Bank Al-Maghrib souligne la nécessité de transformer la croissance économique en progrès social

Bank Al-Maghrib souligne la nécessité de transformer la croissance économique en progrès social

Dans son rapport annuel sur l’exercice 2025, Bank Al-Maghrib (BAM) a livré une analyse détaillée de la conjoncture économique nationale, assortie d’un message stratégique : le Maroc aborde désormais une phase inédite de son développement. Au-delà des indicateurs macroéconomiques, l’institution monétaire insiste sur l’urgence d’articuler la croissance avec une amélioration tangible des conditions de vie de la population.

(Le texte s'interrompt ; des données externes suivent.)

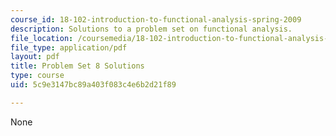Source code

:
 ```yaml
---
course_id: 18-102-introduction-to-functional-analysis-spring-2009
description: Solutions to a problem set on functional analysis.
file_location: /coursemedia/18-102-introduction-to-functional-analysis-spring-2009/5c9e3147bc89a403f083c4e6b2d21f89_MIT18_102s09_sol_pset08.pdf
file_type: application/pdf
layout: pdf
title: Problem Set 8 Solutions
type: course
uid: 5c9e3147bc89a403f083c4e6b2d21f89

---
```

None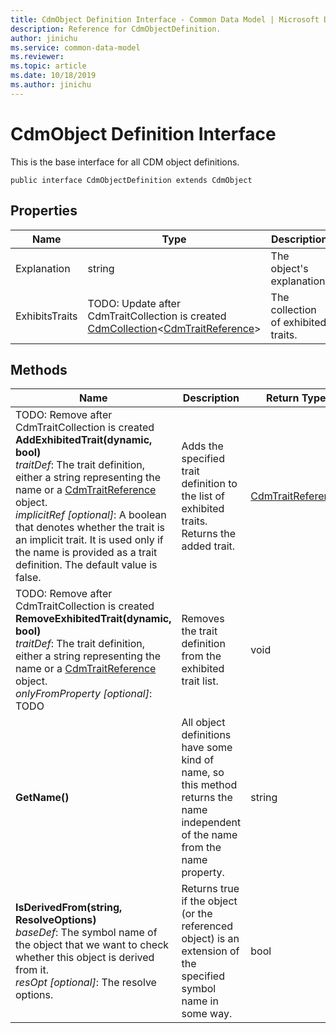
 ```yaml
---
title: CdmObject Definition Interface - Common Data Model | Microsoft Docs
description: Reference for CdmObjectDefinition.
author: jinichu
ms.service: common-data-model
ms.reviewer: 
ms.topic: article
ms.date: 10/18/2019
ms.author: jinichu
---
```


# CdmObject Definition Interface

This is the base interface for all CDM object definitions.

```
public interface CdmObjectDefinition extends CdmObject
```

## Properties
|Name|Type|Description|
|---|---|---|
|Explanation|string|The object's explanation.|
|ExhibitsTraits|TODO: Update after CdmTraitCollection is created<br/>[CdmCollection](collection.md)\<[CdmTraitReference](traitreference.md)>|The collection of exhibited traits.|

## Methods
|Name|Description|Return Type|
|---|---|---|
|TODO: Remove after CdmTraitCollection is created<br/>**AddExhibitedTrait(dynamic, bool)**<br />*traitDef*: The trait definition, either a string representing the name or a [CdmTraitReference](traitreference.md) object.<br/>*implicitRef [optional]*: A boolean that denotes whether the trait is an implicit trait. It is used only if the name is provided as a trait definition. The default value is false.|Adds the specified trait definition to the list of exhibited traits. Returns the added trait.|[CdmTraitReference](traitreference.md)|
|TODO: Remove after CdmTraitCollection is created<br/>**RemoveExhibitedTrait(dynamic, bool)**<br />*traitDef*: The trait definition, either a string representing the name or a [CdmTraitReference](traitreference.md) object.<br />*onlyFromProperty [optional]*: TODO|Removes the trait definition from the exhibited trait list.|void|
|**GetName()**|All object definitions have some kind of name, so this method returns the name independent of the name from the name property.|string|
|**IsDerivedFrom(string, ResolveOptions)**<br/>*baseDef*: The symbol name of the object that we want to check whether this object is derived from it.<br/>*resOpt [optional]*: The resolve options.|Returns true if the object (or the referenced object) is an extension of the specified symbol name in some way.|bool|



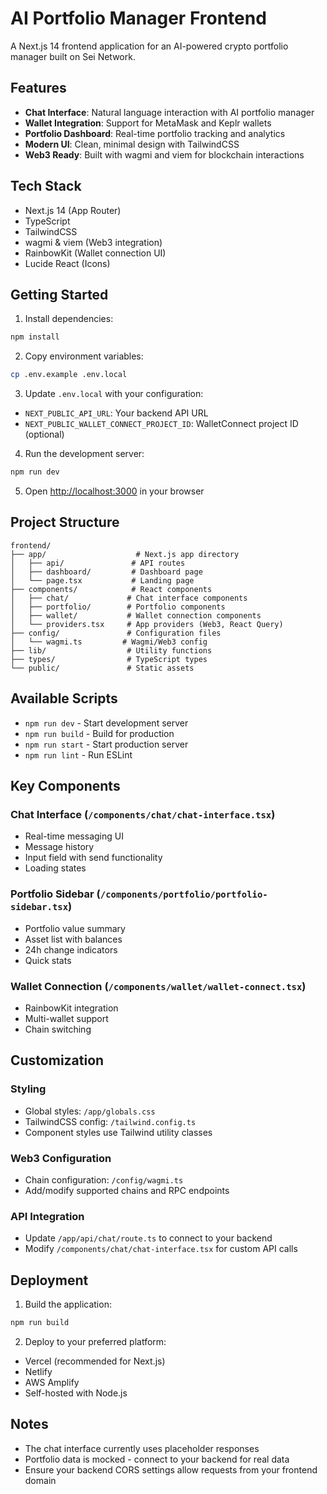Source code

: # AI Portfolio Manager Frontend

A Next.js 14 frontend application for an AI-powered crypto portfolio manager built on Sei Network.

## Features

- **Chat Interface**: Natural language interaction with AI portfolio manager
- **Wallet Integration**: Support for MetaMask and Keplr wallets
- **Portfolio Dashboard**: Real-time portfolio tracking and analytics
- **Modern UI**: Clean, minimal design with TailwindCSS
- **Web3 Ready**: Built with wagmi and viem for blockchain interactions

## Tech Stack

- Next.js 14 (App Router)
- TypeScript
- TailwindCSS
- wagmi & viem (Web3 integration)
- RainbowKit (Wallet connection UI)
- Lucide React (Icons)

## Getting Started

1. Install dependencies:
```bash
npm install
```

2. Copy environment variables:
```bash
cp .env.example .env.local
```

3. Update `.env.local` with your configuration:
- `NEXT_PUBLIC_API_URL`: Your backend API URL
- `NEXT_PUBLIC_WALLET_CONNECT_PROJECT_ID`: WalletConnect project ID (optional)

4. Run the development server:
```bash
npm run dev
```

5. Open [http://localhost:3000](http://localhost:3000) in your browser

## Project Structure

```
frontend/
├── app/                    # Next.js app directory
│   ├── api/               # API routes
│   ├── dashboard/         # Dashboard page
│   └── page.tsx           # Landing page
├── components/            # React components
│   ├── chat/             # Chat interface components
│   ├── portfolio/        # Portfolio components
│   ├── wallet/           # Wallet connection components
│   └── providers.tsx     # App providers (Web3, React Query)
├── config/               # Configuration files
│   └── wagmi.ts         # Wagmi/Web3 config
├── lib/                  # Utility functions
├── types/                # TypeScript types
└── public/               # Static assets
```

## Available Scripts

- `npm run dev` - Start development server
- `npm run build` - Build for production
- `npm run start` - Start production server
- `npm run lint` - Run ESLint

## Key Components

### Chat Interface (`/components/chat/chat-interface.tsx`)
- Real-time messaging UI
- Message history
- Input field with send functionality
- Loading states

### Portfolio Sidebar (`/components/portfolio/portfolio-sidebar.tsx`)
- Portfolio value summary
- Asset list with balances
- 24h change indicators
- Quick stats

### Wallet Connection (`/components/wallet/wallet-connect.tsx`)
- RainbowKit integration
- Multi-wallet support
- Chain switching

## Customization

### Styling
- Global styles: `/app/globals.css`
- TailwindCSS config: `/tailwind.config.ts`
- Component styles use Tailwind utility classes

### Web3 Configuration
- Chain configuration: `/config/wagmi.ts`
- Add/modify supported chains and RPC endpoints

### API Integration
- Update `/app/api/chat/route.ts` to connect to your backend
- Modify `/components/chat/chat-interface.tsx` for custom API calls

## Deployment

1. Build the application:
```bash
npm run build
```

2. Deploy to your preferred platform:
- Vercel (recommended for Next.js)
- Netlify
- AWS Amplify
- Self-hosted with Node.js

## Notes

- The chat interface currently uses placeholder responses
- Portfolio data is mocked - connect to your backend for real data
- Ensure your backend CORS settings allow requests from your frontend domain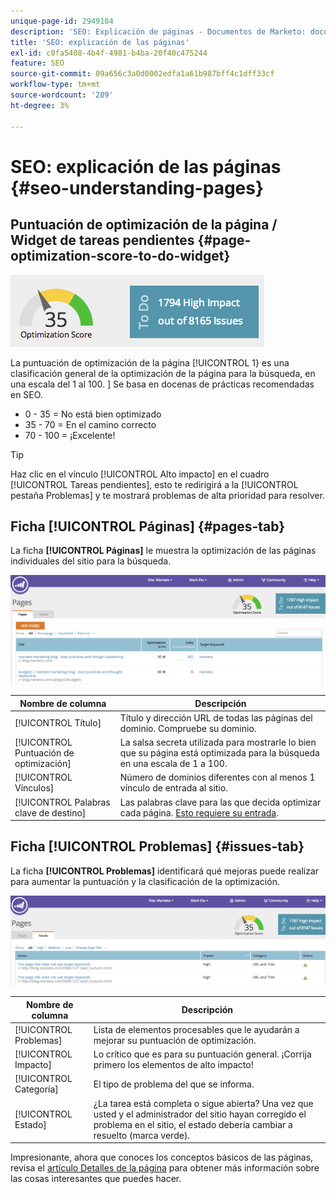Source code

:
 ```yaml
---
unique-page-id: 2949184
description: 'SEO: Explicación de páginas - Documentos de Marketo: documentación del producto'
title: 'SEO: explicación de las páginas'
exl-id: c0fa5408-4b4f-4981-b4ba-20f40c475244
feature: SEO
source-git-commit: 09a656c3a0d0002edfa1a61b987bff4c1dff33cf
workflow-type: tm+mt
source-wordcount: '289'
ht-degree: 3%

---
```


# SEO: explicación de las páginas {#seo-understanding-pages}

## Puntuación de optimización de la página / Widget de tareas pendientes {#page-optimization-score-to-do-widget}

![](assets/image2014-9-17-21-3a52-3a3.png)

La puntuación de optimización de la página [!UICONTROL 1&rbrace; es una clasificación general de la optimización de la página para la búsqueda, en una escala del 1 al 100. &#x200B;] Se basa en docenas de prácticas recomendadas en SEO.

* 0 - 35 = No está bien optimizado
* 35 - 70 = En el camino correcto
* 70 - 100 = ¡Excelente!

>[!TIP]
>
>Haz clic en el vínculo [!UICONTROL Alto impacto] en el cuadro [!UICONTROL Tareas pendientes], esto te redirigirá a la [!UICONTROL pestaña Problemas] y te mostrará problemas de alta prioridad para resolver.

## Ficha [!UICONTROL Páginas] {#pages-tab}

La ficha **[!UICONTROL Páginas]** le muestra la optimización de las páginas individuales del sitio para la búsqueda.

![](assets/image2014-9-17-21-3a52-3a41.png)

| Nombre de columna | Descripción |
|---|---|
| [!UICONTROL Título] | Título y dirección URL de todas las páginas del dominio. Compruebe su dominio. |
| [!UICONTROL Puntuación de optimización] | La salsa secreta utilizada para mostrarle lo bien que su página está optimizada para la búsqueda en una escala de 1 a 100. |
| [!UICONTROL Vínculos] | Número de dominios diferentes con al menos 1 vínculo de entrada al sitio. |
| [!UICONTROL Palabras clave de destino] | Las palabras clave para las que decida optimizar cada página. [Esto requiere su entrada](/help/marketo/product-docs/additional-apps/seo/pages/seo-using-the-page-detail-drill-down.md). |

## Ficha [!UICONTROL Problemas] {#issues-tab}

La ficha **[!UICONTROL Problemas]** identificará qué mejoras puede realizar para aumentar la puntuación y la clasificación de la optimización.

![](assets/image2014-9-17-21-3a53-3a15.png)

| Nombre de columna | Descripción |
|---|---|
| [!UICONTROL Problemas] | Lista de elementos procesables que le ayudarán a mejorar su puntuación de optimización. |
| [!UICONTROL Impacto] | Lo crítico que es para su puntuación general. ¡Corrija primero los elementos de alto impacto! |
| [!UICONTROL Categoría] | El tipo de problema del que se informa. |
| [!UICONTROL Estado] | ¿La tarea está completa o sigue abierta? Una vez que usted y el administrador del sitio hayan corregido el problema en el sitio, el estado debería cambiar a resuelto (marca verde). |

Impresionante, ahora que conoces los conceptos básicos de las páginas, revisa el [artículo Detalles de la página](/help/marketo/product-docs/additional-apps/seo/pages/seo-using-the-page-detail-drill-down.md) para obtener más información sobre las cosas interesantes que puedes hacer.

Un diagnostic économique partagé

Le rapport, présenté vendredi à Rabat par le wali de Bank Al-Maghrib, Abdellatif Jouahri, met en avant une reprise économique globale en 2025. La croissance du produit intérieur brut (PIB) est estimée à 3,8 %, portée par la consommation des ménages et les exportations agricoles. Toutefois, l’inflation, bien que ralentie à 2,4 % en moyenne annuelle, continue de peser sur le pouvoir d’achat des ménages les plus modestes.

Le document relève également une amélioration du déficit budgétaire, ramené à 4,2 % du PIB, grâce à une meilleure mobilisation des recettes fiscales et à une maîtrise des dépenses publiques. Le taux de chômage demeure cependant élevé, à 11,8 %, avec des disparités marquées entre les zones urbaines et rurales.

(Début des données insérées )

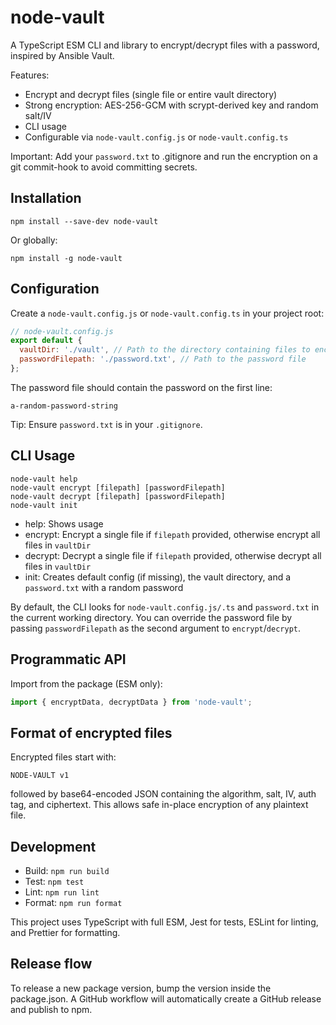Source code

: # node-vault

A TypeScript ESM CLI and library to encrypt/decrypt files with a password, inspired by Ansible Vault.

Features:

- Encrypt and decrypt files (single file or entire vault directory)
- Strong encryption: AES-256-GCM with scrypt-derived key and random salt/IV
- CLI usage
- Configurable via `node-vault.config.js` or `node-vault.config.ts`

Important: Add your `password.txt` to .gitignore and run the encryption on a git commit-hook to avoid committing secrets.

## Installation

```
npm install --save-dev node-vault
```

Or globally:

```
npm install -g node-vault
```

## Configuration

Create a `node-vault.config.js` or `node-vault.config.ts` in your project root:

```js
// node-vault.config.js
export default {
  vaultDir: './vault', // Path to the directory containing files to encrypt/decrypt
  passwordFilepath: './password.txt', // Path to the password file
};
```

The password file should contain the password on the first line:

```
a-random-password-string
```

Tip: Ensure `password.txt` is in your `.gitignore`.

## CLI Usage

```
node-vault help
node-vault encrypt [filepath] [passwordFilepath]
node-vault decrypt [filepath] [passwordFilepath]
node-vault init
```

- help: Shows usage
- encrypt: Encrypt a single file if `filepath` provided, otherwise encrypt all files in `vaultDir`
- decrypt: Decrypt a single file if `filepath` provided, otherwise decrypt all files in `vaultDir`
- init: Creates default config (if missing), the vault directory, and a `password.txt` with a random password

By default, the CLI looks for `node-vault.config.js/.ts` and `password.txt` in the current working directory. You can override the password file by passing `passwordFilepath` as the second argument to `encrypt`/`decrypt`.

## Programmatic API

Import from the package (ESM only):

```ts
import { encryptData, decryptData } from 'node-vault';
```

## Format of encrypted files

Encrypted files start with:

```
NODE-VAULT v1
```

followed by base64-encoded JSON containing the algorithm, salt, IV, auth tag, and ciphertext. This allows safe in-place encryption of any plaintext file.

## Development

- Build: `npm run build`
- Test: `npm test`
- Lint: `npm run lint`
- Format: `npm run format`

This project uses TypeScript with full ESM, Jest for tests, ESLint for linting, and Prettier for formatting.

## Release flow

To release a new package version, bump the version inside the package.json.
A GitHub workflow will automatically create a GitHub release and publish to npm.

Les priorités sociales mises en avant

Dans ses déclarations, Abdellatif Jouahri a insisté sur le fait que la croissance économique doit désormais se traduire par des progrès mesurables dans les domaines de l’emploi, de l’éducation et de la santé. « Il ne suffit pas d’afficher des chiffres positifs ; il faut que ces résultats bénéficient concrètement aux citoyens », a-t-il déclaré, citant les chantiers de la généralisation de la protection sociale et de la réforme du système éducatif.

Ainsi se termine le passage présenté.